DATA SHOWN
···
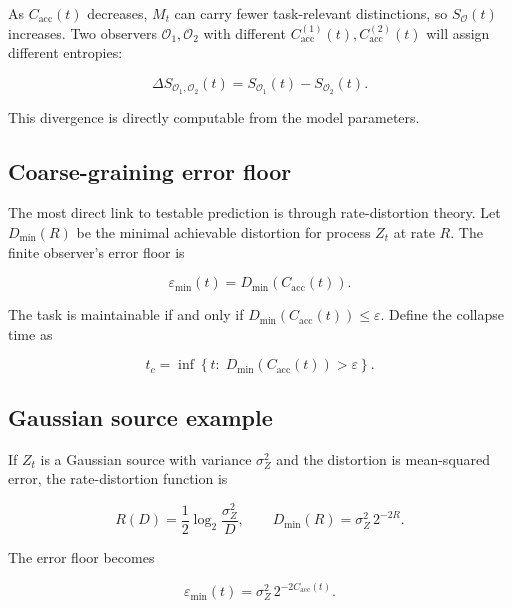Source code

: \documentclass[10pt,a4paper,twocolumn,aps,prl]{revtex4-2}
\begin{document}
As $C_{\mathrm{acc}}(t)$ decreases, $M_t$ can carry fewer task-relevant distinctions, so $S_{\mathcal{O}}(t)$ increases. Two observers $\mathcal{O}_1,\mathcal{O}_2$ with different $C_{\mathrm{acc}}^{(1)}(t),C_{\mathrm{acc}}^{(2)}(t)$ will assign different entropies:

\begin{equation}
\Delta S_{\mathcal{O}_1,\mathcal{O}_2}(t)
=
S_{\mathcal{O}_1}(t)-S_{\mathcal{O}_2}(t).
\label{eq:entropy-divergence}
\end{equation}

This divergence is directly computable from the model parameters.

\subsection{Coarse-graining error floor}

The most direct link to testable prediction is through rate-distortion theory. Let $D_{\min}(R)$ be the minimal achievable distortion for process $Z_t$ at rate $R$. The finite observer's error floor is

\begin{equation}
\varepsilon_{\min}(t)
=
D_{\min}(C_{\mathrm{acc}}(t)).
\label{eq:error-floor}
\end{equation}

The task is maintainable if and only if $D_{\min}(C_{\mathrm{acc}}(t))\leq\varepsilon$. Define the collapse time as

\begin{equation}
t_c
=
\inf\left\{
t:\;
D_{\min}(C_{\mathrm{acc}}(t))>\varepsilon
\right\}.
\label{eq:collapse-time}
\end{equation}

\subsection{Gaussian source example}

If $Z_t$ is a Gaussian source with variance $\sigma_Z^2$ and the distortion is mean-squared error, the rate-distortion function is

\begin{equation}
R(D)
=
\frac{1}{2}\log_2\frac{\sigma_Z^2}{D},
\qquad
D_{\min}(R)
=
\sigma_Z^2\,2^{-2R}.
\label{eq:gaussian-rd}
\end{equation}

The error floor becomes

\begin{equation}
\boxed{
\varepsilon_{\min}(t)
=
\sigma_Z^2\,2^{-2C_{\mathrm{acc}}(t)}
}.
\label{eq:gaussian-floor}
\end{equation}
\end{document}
···
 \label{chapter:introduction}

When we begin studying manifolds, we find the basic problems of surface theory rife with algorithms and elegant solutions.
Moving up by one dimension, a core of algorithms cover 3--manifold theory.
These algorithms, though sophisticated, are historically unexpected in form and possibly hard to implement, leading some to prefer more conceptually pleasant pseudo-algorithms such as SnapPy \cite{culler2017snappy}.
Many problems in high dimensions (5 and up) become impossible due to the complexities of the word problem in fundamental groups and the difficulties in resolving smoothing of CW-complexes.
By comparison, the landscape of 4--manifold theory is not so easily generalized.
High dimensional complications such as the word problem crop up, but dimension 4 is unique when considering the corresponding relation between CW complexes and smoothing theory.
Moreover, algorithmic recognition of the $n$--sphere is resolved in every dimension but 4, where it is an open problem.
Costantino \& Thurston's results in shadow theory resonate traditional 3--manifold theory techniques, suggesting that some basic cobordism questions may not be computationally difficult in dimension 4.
···
TO DO
For the word "subsection", say how many lines of the records above contain it. Reply with the number alone.

RESPONSE BELOW
2